You are asked to filter the data below and copy every line holding "monitoring".

- **Data provided**
※ ※ ※
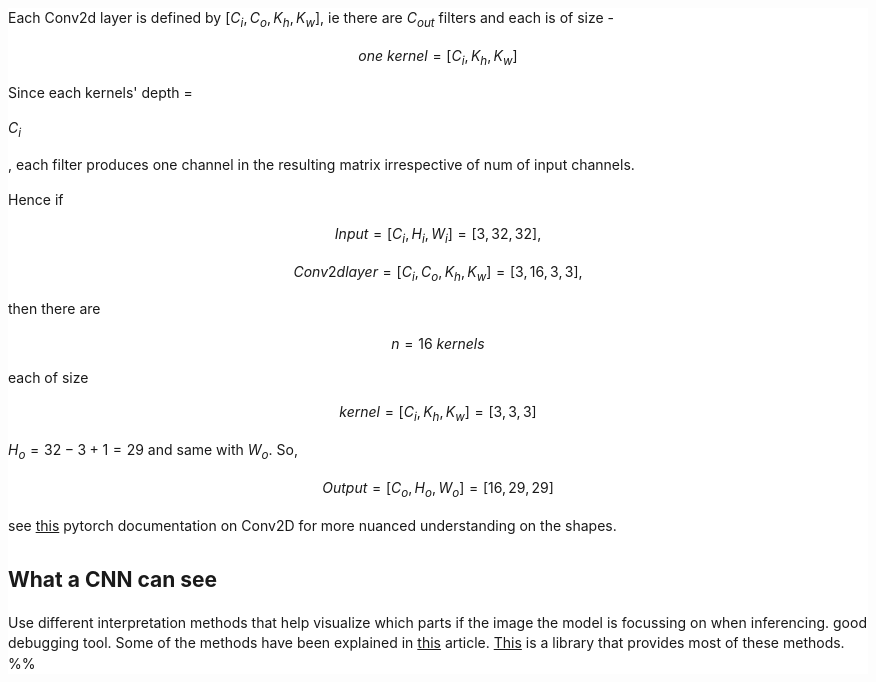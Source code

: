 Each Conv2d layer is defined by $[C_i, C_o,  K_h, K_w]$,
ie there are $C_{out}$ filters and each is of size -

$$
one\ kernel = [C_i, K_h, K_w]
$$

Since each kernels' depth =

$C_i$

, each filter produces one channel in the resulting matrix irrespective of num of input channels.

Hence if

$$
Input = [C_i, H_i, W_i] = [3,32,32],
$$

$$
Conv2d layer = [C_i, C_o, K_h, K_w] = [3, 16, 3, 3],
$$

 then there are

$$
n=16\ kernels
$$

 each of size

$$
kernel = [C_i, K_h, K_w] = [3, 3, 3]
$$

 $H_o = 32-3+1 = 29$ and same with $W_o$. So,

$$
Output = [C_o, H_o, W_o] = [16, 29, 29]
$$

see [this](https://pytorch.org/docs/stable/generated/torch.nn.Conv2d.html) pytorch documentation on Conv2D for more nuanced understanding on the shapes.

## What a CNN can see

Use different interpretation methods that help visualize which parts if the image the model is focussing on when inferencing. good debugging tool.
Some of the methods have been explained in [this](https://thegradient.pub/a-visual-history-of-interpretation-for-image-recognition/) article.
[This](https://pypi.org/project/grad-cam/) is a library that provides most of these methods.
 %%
※ ※ ※
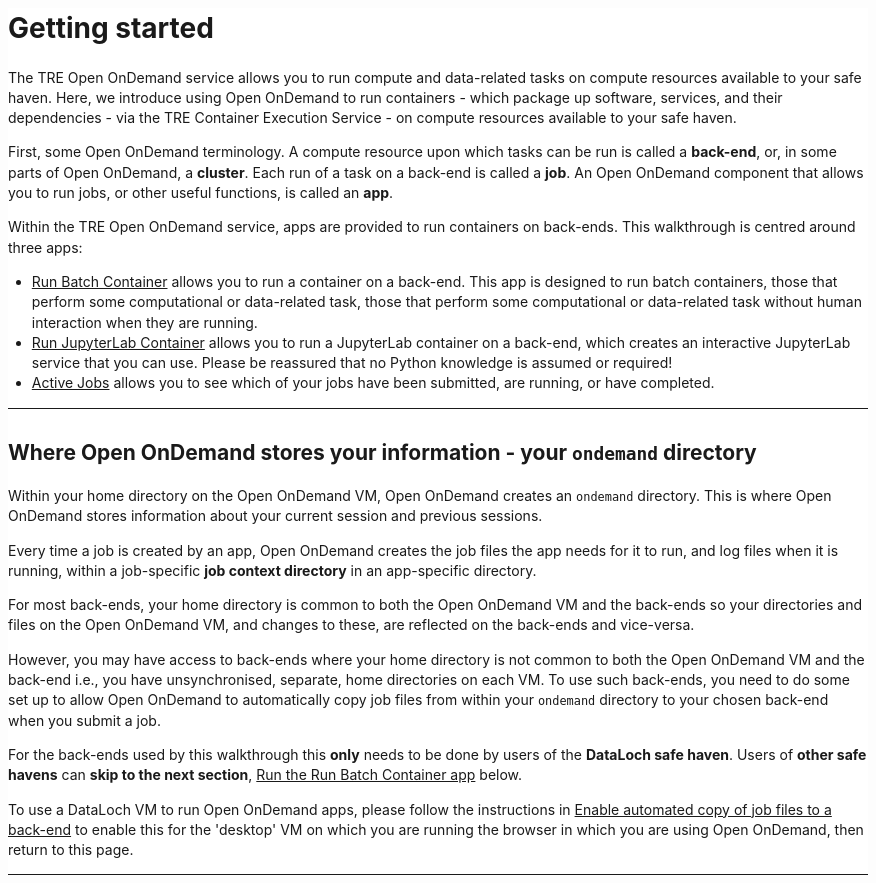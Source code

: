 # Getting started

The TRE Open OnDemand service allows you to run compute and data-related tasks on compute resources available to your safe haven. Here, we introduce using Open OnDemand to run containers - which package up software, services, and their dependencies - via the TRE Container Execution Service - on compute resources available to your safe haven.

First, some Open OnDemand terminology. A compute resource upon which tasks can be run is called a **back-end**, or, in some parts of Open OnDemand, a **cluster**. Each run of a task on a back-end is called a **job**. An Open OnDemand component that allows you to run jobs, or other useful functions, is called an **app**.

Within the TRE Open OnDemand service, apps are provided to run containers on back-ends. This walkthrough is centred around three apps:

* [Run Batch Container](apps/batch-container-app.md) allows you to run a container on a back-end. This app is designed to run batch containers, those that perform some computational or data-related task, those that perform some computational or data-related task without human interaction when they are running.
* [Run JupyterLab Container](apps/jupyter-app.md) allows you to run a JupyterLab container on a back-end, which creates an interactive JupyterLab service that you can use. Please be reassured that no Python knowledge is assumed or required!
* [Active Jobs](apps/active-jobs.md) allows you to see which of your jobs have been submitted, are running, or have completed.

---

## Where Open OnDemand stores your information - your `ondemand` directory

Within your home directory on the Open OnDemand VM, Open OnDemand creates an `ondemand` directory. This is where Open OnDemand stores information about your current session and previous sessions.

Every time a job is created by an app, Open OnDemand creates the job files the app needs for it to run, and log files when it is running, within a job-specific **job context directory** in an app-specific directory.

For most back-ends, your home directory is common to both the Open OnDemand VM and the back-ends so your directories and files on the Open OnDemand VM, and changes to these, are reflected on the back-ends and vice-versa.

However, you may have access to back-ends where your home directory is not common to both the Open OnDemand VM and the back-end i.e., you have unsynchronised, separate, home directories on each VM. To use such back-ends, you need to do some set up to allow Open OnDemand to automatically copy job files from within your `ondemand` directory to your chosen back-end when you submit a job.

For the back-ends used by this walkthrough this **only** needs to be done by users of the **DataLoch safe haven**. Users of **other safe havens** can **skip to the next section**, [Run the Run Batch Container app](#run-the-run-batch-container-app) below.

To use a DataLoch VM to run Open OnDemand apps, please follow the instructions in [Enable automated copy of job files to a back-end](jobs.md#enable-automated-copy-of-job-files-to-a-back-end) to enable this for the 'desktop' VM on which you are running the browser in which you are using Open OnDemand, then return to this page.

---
※ ※ ※
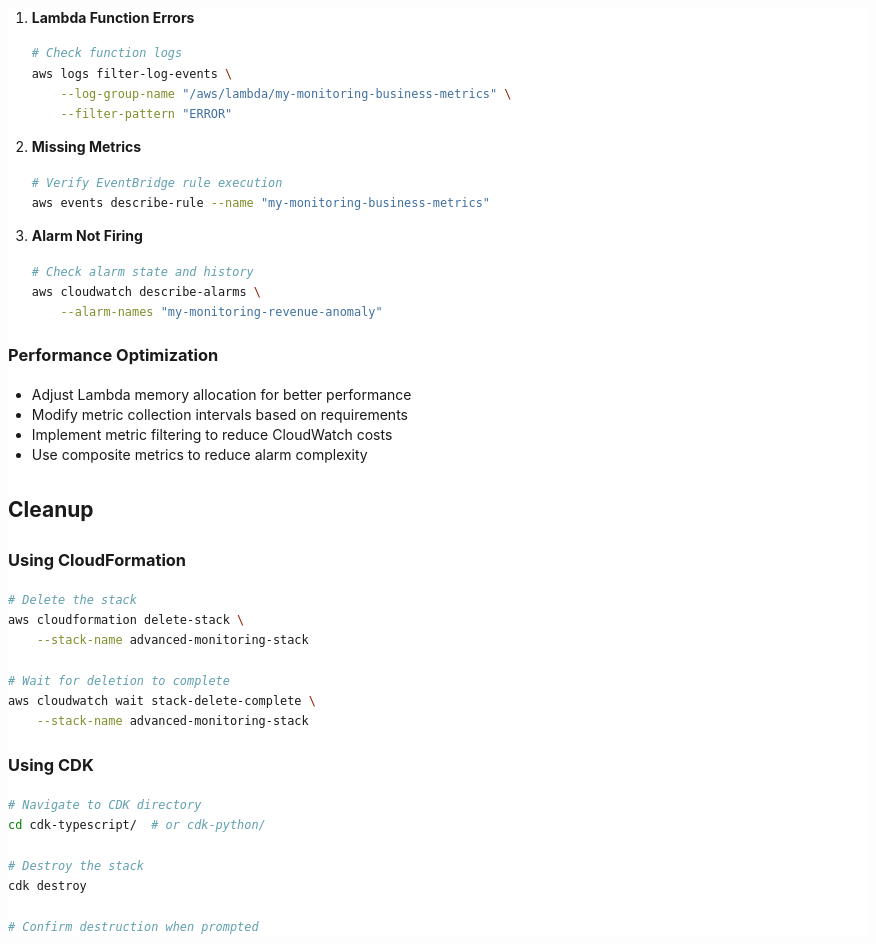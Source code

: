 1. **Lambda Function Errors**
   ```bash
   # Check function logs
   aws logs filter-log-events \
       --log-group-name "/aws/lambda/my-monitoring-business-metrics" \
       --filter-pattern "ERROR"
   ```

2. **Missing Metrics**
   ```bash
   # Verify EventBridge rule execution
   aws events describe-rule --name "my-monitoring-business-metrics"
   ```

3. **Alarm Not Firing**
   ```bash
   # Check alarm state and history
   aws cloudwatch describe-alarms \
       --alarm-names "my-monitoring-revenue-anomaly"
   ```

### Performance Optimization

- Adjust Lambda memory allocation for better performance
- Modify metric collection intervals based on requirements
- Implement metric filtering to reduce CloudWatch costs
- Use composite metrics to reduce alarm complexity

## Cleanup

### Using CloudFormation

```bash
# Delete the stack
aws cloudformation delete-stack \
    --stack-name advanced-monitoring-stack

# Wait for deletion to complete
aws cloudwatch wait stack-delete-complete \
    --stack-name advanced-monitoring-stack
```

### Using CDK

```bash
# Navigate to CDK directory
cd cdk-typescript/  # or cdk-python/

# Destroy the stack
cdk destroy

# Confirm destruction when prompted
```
※ ※ ※
- **Result of this exercise**
       --log-group-name "/aws/lambda/my-monitoring-business-metrics" \
   aws events describe-rule --name "my-monitoring-business-metrics"
       --alarm-names "my-monitoring-revenue-anomaly"
    --stack-name advanced-monitoring-stack
    --stack-name advanced-monitoring-stack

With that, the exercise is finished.